継体天皇も『古事記』では43歳、『日本書紀』では82歳と、これもほぼ二倍です。
したがって、この期間は、二倍歴への移行期と考え、雄略天皇から継体天皇までも二倍年暦にて計算しています。
神武紀 「辛酉年春正月 庚辰朔 天皇即帝位於橿原宮」を正しいとすれば、辛酉は241年となり、230年を崩御年とするには矛盾します。
しかし、230年~258年の間を崩御年とするならば、矛盾も生じない妥当な年代となります。
参考図書:『日本の誕生 皇室と日本人のルーツ』長浜浩明 著 WAC
欠史八代は本当か?
欠史八代とは、綏靖天皇から開化天皇まで八代の天皇は、古代中国の革命思想である辛酉革命に合わせることで、皇室の起源の古さと権威を示すために偽作したという言説です。

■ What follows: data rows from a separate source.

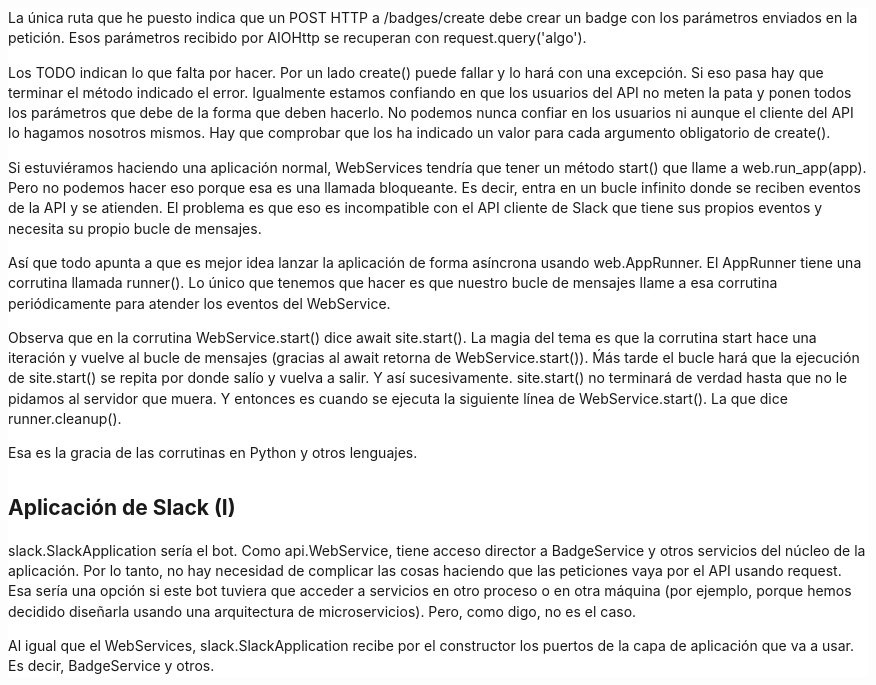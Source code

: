 La única ruta que he puesto indica que un POST HTTP a /badges/create debe crear un badge con los parámetros enviados
en la petición. Esos parámetros recibido por AIOHttp se recuperan con request.query('algo').

Los TODO indican lo que falta por hacer. Por un lado create() puede fallar y lo hará con una excepción. Si eso
pasa hay que terminar el método indicado el error. Igualmente estamos confiando en que los usuarios del API no meten
la pata y ponen todos los parámetros que debe de la forma que deben hacerlo. No podemos nunca confiar en los usuarios
ni aunque el cliente del API lo hagamos nosotros mismos. Hay que comprobar que los ha indicado un valor para cada
argumento obligatorio de create().

Si estuviéramos haciendo una aplicación normal, WebServices tendría que tener un método start() que llame a
web.run_app(app). Pero no podemos hacer eso porque esa es una llamada bloqueante. Es decir, entra en un bucle infinito
donde se reciben eventos de la API y se atienden. El problema es que eso es incompatible con el API cliente de Slack
que tiene sus propios eventos y necesita su propio bucle de mensajes.

Así que todo apunta a que es mejor idea lanzar la aplicación de forma asíncrona usando web.AppRunner. El AppRunner
tiene una corrutina llamada runner(). Lo único que tenemos que hacer es que nuestro bucle de mensajes llame a esa
corrutina periódicamente para atender los eventos del WebService.

Observa que en la corrutina WebService.start() dice await site.start(). La magia del tema es que la corrutina start
hace una iteración y vuelve al bucle de mensajes (gracias al await retorna de WebService.start()). Ḿás tarde el bucle
hará que la ejecución de site.start() se repita por donde salío y vuelva a salir. Y así sucesivamente. site.start()
no terminará de verdad hasta que no le pidamos al servidor que muera. Y entonces es cuando se ejecuta la siguiente línea
de WebService.start(). La que dice runner.cleanup().

Esa es la gracia de las corrutinas en Python y otros lenguajes.

## Aplicación de Slack (I)

slack.SlackApplication sería el bot. Como api.WebService, tiene acceso director a BadgeService y otros servicios
del núcleo de la aplicación. Por lo tanto, no hay necesidad de complicar las cosas haciendo que las peticiones
vaya por el API usando request. Esa sería una opción si este bot tuviera que acceder a servicios en otro proceso
o en otra máquina (por ejemplo, porque hemos decidido diseñarla usando una arquitectura de microservicios). Pero,
como digo, no es el caso.

Al igual que el WebServices, slack.SlackApplication recibe por el constructor los puertos de la capa de aplicación
que va a usar. Es decir, BadgeService y otros.
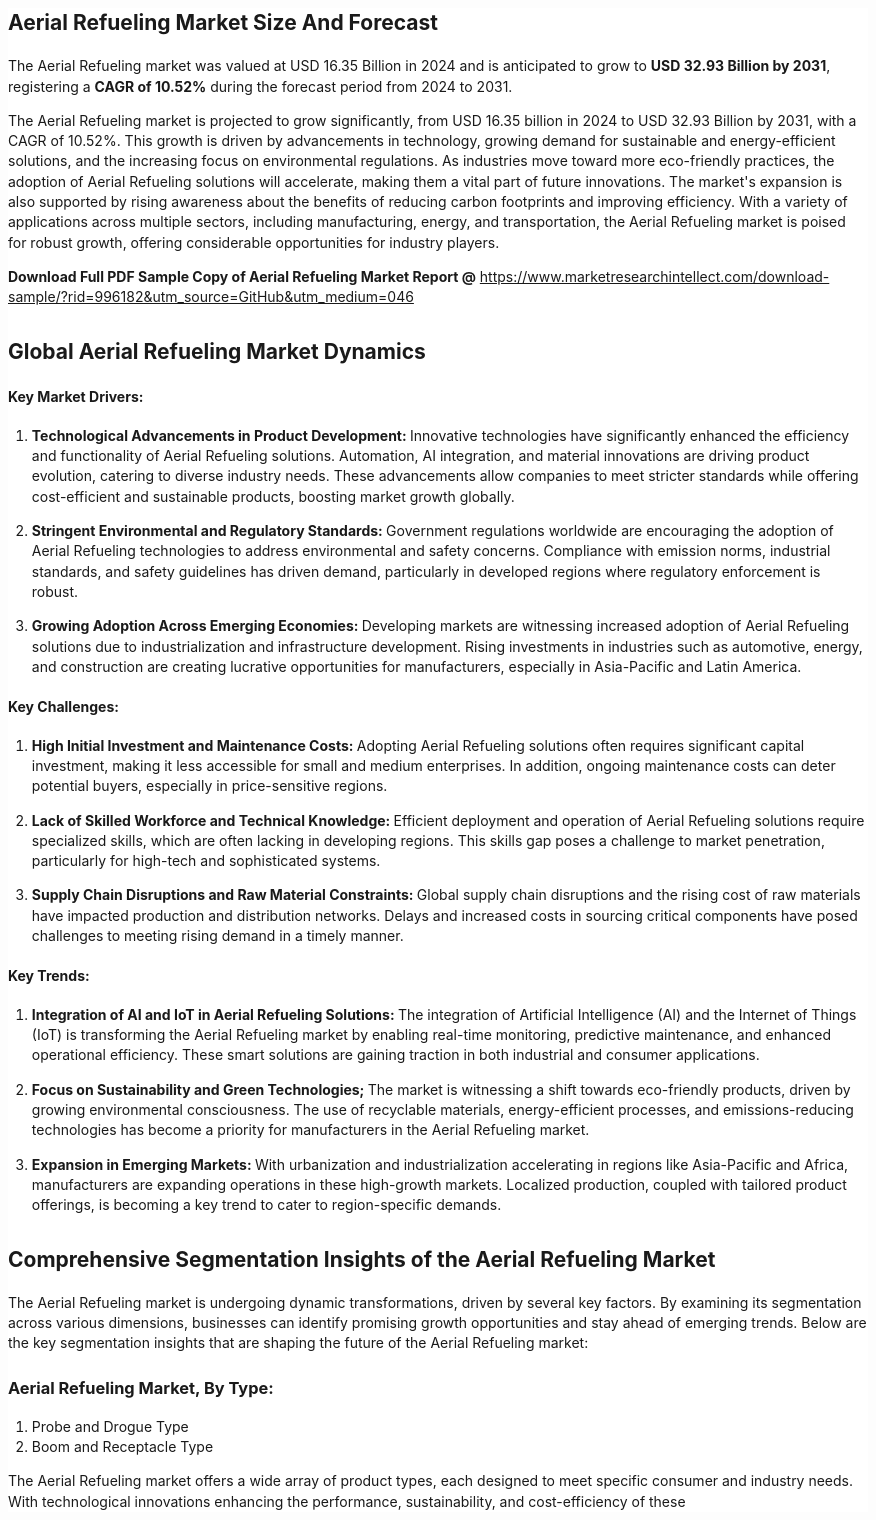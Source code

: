 <h2>Aerial Refueling Market Size And Forecast</h2><p>The Aerial Refueling market was valued at USD 16.35 Billion in 2024 and is anticipated to grow to <strong>USD 32.93 Billion by 2031</strong>, registering a <strong>CAGR of 10.52%</strong> during the forecast period from 2024 to 2031.</p><p>The Aerial Refueling market is projected to grow significantly, from USD 16.35 billion in 2024 to USD 32.93 Billion by 2031, with a CAGR of 10.52%. This growth is driven by advancements in technology, growing demand for sustainable and energy-efficient solutions, and the increasing focus on environmental regulations. As industries move toward more eco-friendly practices, the adoption of Aerial Refueling solutions will accelerate, making them a vital part of future innovations. The market's expansion is also supported by rising awareness about the benefits of reducing carbon footprints and improving efficiency. With a variety of applications across multiple sectors, including manufacturing, energy, and transportation, the Aerial Refueling market is poised for robust growth, offering considerable opportunities for industry players.</p><p><strong>Download Full PDF Sample Copy of Aerial Refueling Market Report @</strong>&nbsp;<a href="https://www.marketresearchintellect.com/download-sample/?rid=996182&amp;utm_source=GitHub&amp;utm_medium=046">https://www.marketresearchintellect.com/download-sample/?rid=996182&amp;utm_source=GitHub&amp;utm_medium=046</a></p><h2>Global Aerial Refueling Market Dynamics</h2><h4><strong>Key Market Drivers:</strong></h4><ol><li><p><strong>Technological Advancements in Product Development:&nbsp;</strong>Innovative technologies have significantly enhanced the efficiency and functionality of Aerial Refueling solutions. Automation, AI integration, and material innovations are driving product evolution, catering to diverse industry needs. These advancements allow companies to meet stricter standards while offering cost-efficient and sustainable products, boosting market growth globally.</p></li><li><p><strong>Stringent Environmental and Regulatory Standards:&nbsp;</strong>Government regulations worldwide are encouraging the adoption of Aerial Refueling technologies to address environmental and safety concerns. Compliance with emission norms, industrial standards, and safety guidelines has driven demand, particularly in developed regions where regulatory enforcement is robust.</p></li><li><p><strong>Growing Adoption Across Emerging Economies:&nbsp;</strong>Developing markets are witnessing increased adoption of Aerial Refueling solutions due to industrialization and infrastructure development. Rising investments in industries such as automotive, energy, and construction are creating lucrative opportunities for manufacturers, especially in Asia-Pacific and Latin America.</p></li></ol><h4><strong>Key Challenges:</strong></h4><ol><li><p><strong>High Initial Investment and Maintenance Costs:&nbsp;</strong>Adopting Aerial Refueling solutions often requires significant capital investment, making it less accessible for small and medium enterprises. In addition, ongoing maintenance costs can deter potential buyers, especially in price-sensitive regions.</p></li><li><p><strong>Lack of Skilled Workforce and Technical Knowledge:&nbsp;</strong>Efficient deployment and operation of Aerial Refueling solutions require specialized skills, which are often lacking in developing regions. This skills gap poses a challenge to market penetration, particularly for high-tech and sophisticated systems.</p></li><li><p><strong>Supply Chain Disruptions and Raw Material Constraints:&nbsp;</strong>Global supply chain disruptions and the rising cost of raw materials have impacted production and distribution networks. Delays and increased costs in sourcing critical components have posed challenges to meeting rising demand in a timely manner.</p></li></ol><h4><strong>Key Trends:</strong></h4><ol><li><p><strong>Integration of AI and IoT in Aerial Refueling Solutions:&nbsp;</strong>The integration of Artificial Intelligence (AI) and the Internet of Things (IoT) is transforming the Aerial Refueling market by enabling real-time monitoring, predictive maintenance, and enhanced operational efficiency. These smart solutions are gaining traction in both industrial and consumer applications.</p></li><li><p><strong>Focus on Sustainability and Green Technologies;&nbsp;</strong>The market is witnessing a shift towards eco-friendly products, driven by growing environmental consciousness. The use of recyclable materials, energy-efficient processes, and emissions-reducing technologies has become a priority for manufacturers in the Aerial Refueling market.</p></li><li><p><strong>Expansion in Emerging Markets:&nbsp;</strong>With urbanization and industrialization accelerating in regions like Asia-Pacific and Africa, manufacturers are expanding operations in these high-growth markets. Localized production, coupled with tailored product offerings, is becoming a key trend to cater to region-specific demands.</p></li></ol><div class="article-main__content" data-test-id="publishing-text-block"><h2>Comprehensive Segmentation Insights of the Aerial Refueling Market</h2><p>The Aerial Refueling market is undergoing dynamic transformations, driven by several key factors. By examining its segmentation across various dimensions, businesses can identify promising growth opportunities and stay ahead of emerging trends. Below are the key segmentation insights that are shaping the future of the Aerial Refueling market:</p><h3><strong>Aerial Refueling Market, By Type:<br /></strong></h3><ol><li>Probe and Drogue Type<li> Boom and Receptacle Type</li></ol><p>The Aerial Refueling market offers a wide array of product types, each designed to meet specific consumer and industry needs. With technological innovations enhancing the performance, sustainability, and cost-efficiency of these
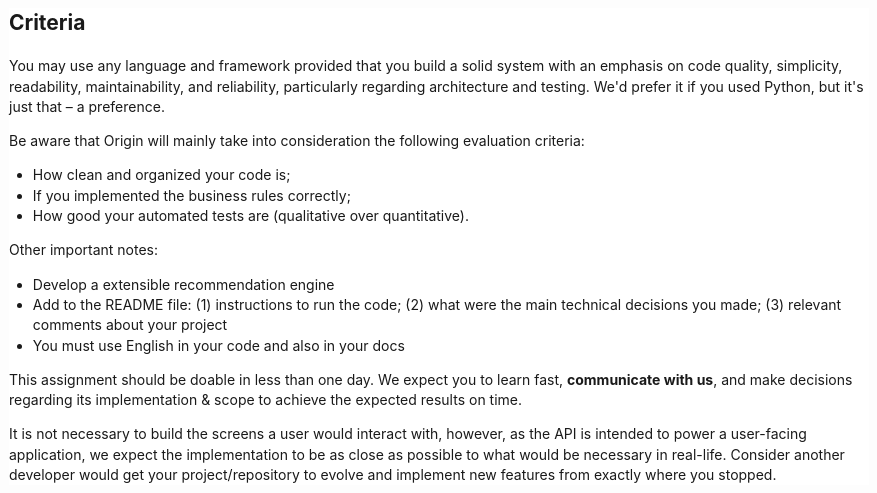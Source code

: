 ## Criteria
You may use any language and framework provided that you build a solid system with an emphasis on code quality, simplicity, readability, maintainability, and reliability, particularly regarding architecture and testing. We'd prefer it if you used Python, but it's just that – a preference.

Be aware that Origin will mainly take into consideration the following evaluation criteria:
* How clean and organized your code is;
* If you implemented the business rules correctly;
* How good your automated tests are (qualitative over quantitative).

Other important notes:
* Develop a extensible recommendation engine
* Add to the README file: (1) instructions to run the code; (2) what were the main technical decisions you made; (3) relevant comments about your project
* You must use English in your code and also in your docs

This assignment should be doable in less than one day. We expect you to learn fast, **communicate with us**, and make decisions regarding its implementation & scope to achieve the expected results on time.

It is not necessary to build the screens a user would interact with, however, as the API is intended to power a user-facing application, we expect the implementation to be as close as possible to what would be necessary in real-life. Consider another developer would get your project/repository to evolve and implement new features from exactly where you stopped.


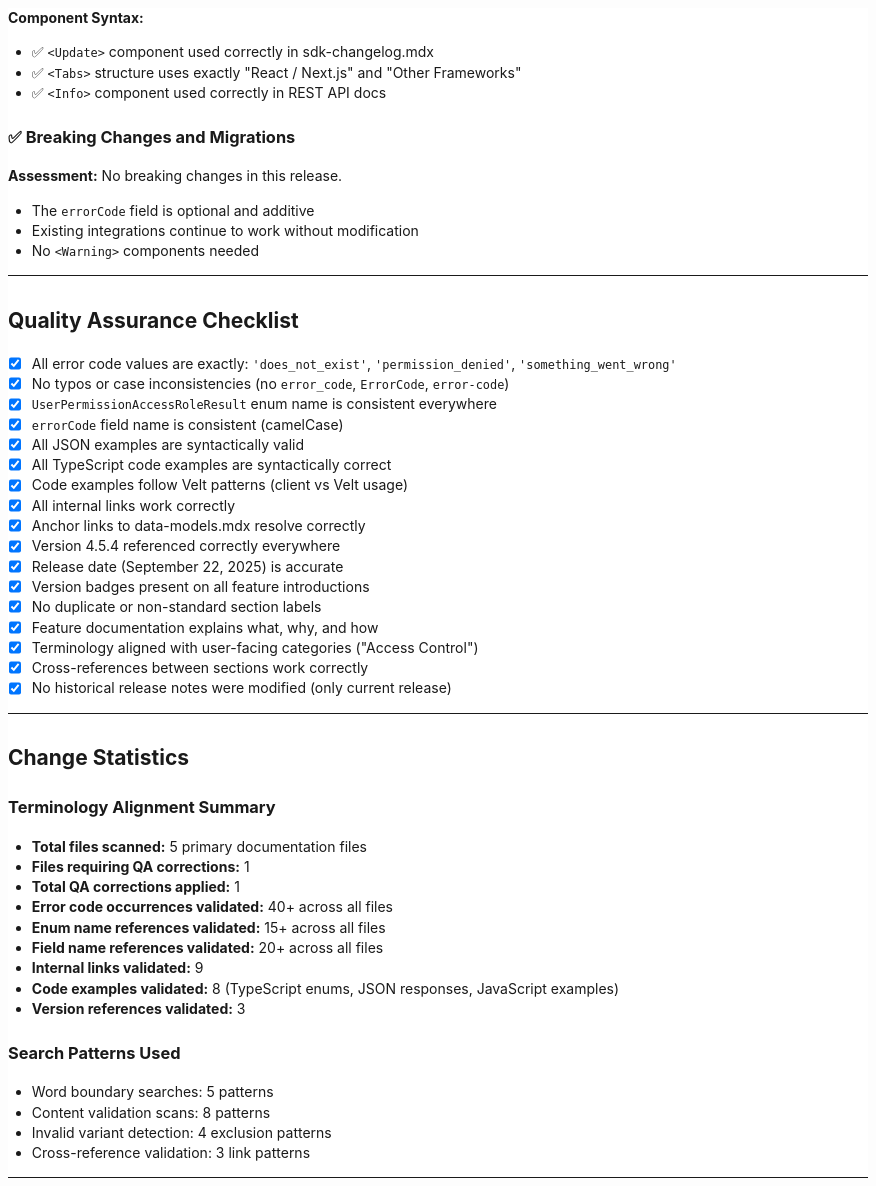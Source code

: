 **Component Syntax:**
- ✅ `<Update>` component used correctly in sdk-changelog.mdx
- ✅ `<Tabs>` structure uses exactly "React / Next.js" and "Other Frameworks"
- ✅ `<Info>` component used correctly in REST API docs

### ✅ Breaking Changes and Migrations

**Assessment:** No breaking changes in this release.
- The `errorCode` field is optional and additive
- Existing integrations continue to work without modification
- No `<Warning>` components needed

---

## Quality Assurance Checklist

- [x] All error code values are exactly: `'does_not_exist'`, `'permission_denied'`, `'something_went_wrong'`
- [x] No typos or case inconsistencies (no `error_code`, `ErrorCode`, `error-code`)
- [x] `UserPermissionAccessRoleResult` enum name is consistent everywhere
- [x] `errorCode` field name is consistent (camelCase)
- [x] All JSON examples are syntactically valid
- [x] All TypeScript code examples are syntactically correct
- [x] Code examples follow Velt patterns (client vs Velt usage)
- [x] All internal links work correctly
- [x] Anchor links to data-models.mdx resolve correctly
- [x] Version 4.5.4 referenced correctly everywhere
- [x] Release date (September 22, 2025) is accurate
- [x] Version badges present on all feature introductions
- [x] No duplicate or non-standard section labels
- [x] Feature documentation explains what, why, and how
- [x] Terminology aligned with user-facing categories ("Access Control")
- [x] Cross-references between sections work correctly
- [x] No historical release notes were modified (only current release)

---

## Change Statistics

### Terminology Alignment Summary
- **Total files scanned:** 5 primary documentation files
- **Files requiring QA corrections:** 1
- **Total QA corrections applied:** 1
- **Error code occurrences validated:** 40+ across all files
- **Enum name references validated:** 15+ across all files
- **Field name references validated:** 20+ across all files
- **Internal links validated:** 9
- **Code examples validated:** 8 (TypeScript enums, JSON responses, JavaScript examples)
- **Version references validated:** 3

### Search Patterns Used
- Word boundary searches: 5 patterns
- Content validation scans: 8 patterns
- Invalid variant detection: 4 exclusion patterns
- Cross-reference validation: 3 link patterns

---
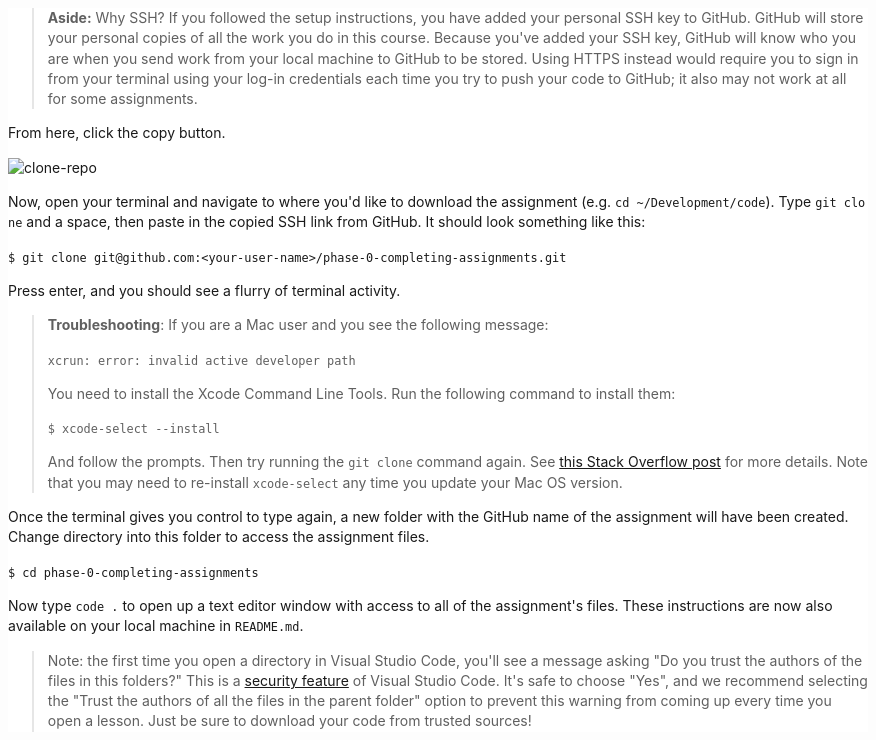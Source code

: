 > **Aside:** Why SSH? If you followed the setup instructions, you have added
> your personal SSH key to GitHub. GitHub will store your personal copies of all
> the work you do in this course. Because you've added your SSH key, GitHub will
> know who you are when you send work from your local machine to GitHub to be
> stored. Using HTTPS instead would require you to sign in from your terminal
> using your log-in credentials each time you try to push your code to GitHub;
> it also may not work at all for some assignments.

From here, click the copy button.

![clone-repo](https://curriculum-content.s3.amazonaws.com/phase-0/completing-assignments/clone-repo.gif)

Now, open your terminal and navigate to where you'd like to download the
assignment (e.g. `cd ~/Development/code`). Type `git clone` and a space, then
paste in the copied SSH link from GitHub. It should look something like this:

```console
$ git clone git@github.com:<your-user-name>/phase-0-completing-assignments.git
```

Press enter, and you should see a flurry of terminal activity.

> **Troubleshooting**: If you are a Mac user and you see the following message:
>
> `xcrun: error: invalid active developer path`
>
> You need to install the Xcode Command Line Tools. Run the following command to
> install them:
>
> ```console
> $ xcode-select --install
> ```
>
> And follow the prompts. Then try running the `git clone` command again. See
> [this Stack Overflow post](https://stackoverflow.com/a/52522566) for more
> details. Note that you may need to re-install `xcode-select` any time you
> update your Mac OS version.

Once the terminal gives you control to type again, a new folder with the GitHub
name of the assignment will have been created. Change directory into this folder
to access the assignment files.

```console
$ cd phase-0-completing-assignments
```

Now type `code .` to open up a text editor window with access to all of the
assignment's files. These instructions are now also available on your local
machine in `README.md`.

> Note: the first time you open a directory in Visual Studio Code, you'll see a
> message asking "Do you trust the authors of the files in this folders?" This
> is a [security feature][workspace-trust] of Visual Studio Code. It's safe to
> choose "Yes", and we recommend selecting the "Trust the authors of all the
> files in the parent folder" option to prevent this warning from coming up
> every time you open a lesson. Just be sure to download your code from trusted
> sources!


[workspace-trust]: https://code.visualstudio.com/docs/editor/workspace-trust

『日本書紀』には太歳辛酉としか記載されておらず、干支と紀年を関係づけて固定化することはできないのです。
辛酉は60年に一回巡ってくるので、辛酉であるからといって皇室の古さと権威を示すために偽作したという論説は、おかしいです。
60年周期の辛酉というだけで、欠史八代は非実在と結論づけるのは無理があります。
即位年を辛酉にしただけで、欠史八代になるというのは飛躍しすぎでしょう。
『日本書紀』は正直に、紀年はわからないですよと言っているわけです。
紀年はわからないけど、初代天皇として伝承されているから記載したのではないでしょうか。
神武天皇より前の時代を神話でまとめることで、神武天皇の正統性を明示したということでしょう。
四倍暦で計算しても、暦で正しい紀年を求めることは困難です。
応神天皇110歳、仁徳天皇110歳など、欠史八代以外でも異常な長寿の天皇は記載されています。
異常に長い寿命は謎に包まれていることは確かです。
結論としては、天皇の紀年を正確に導き出すことは難しいということです。
しかし、ある程度特定した年代を設定しておかないと、話が進まないので、ある仮説を以て古代天皇の紀年を設定することになります。
それが、神武天皇241年即位であり、それを元に仮説を研究していきたいと考えます。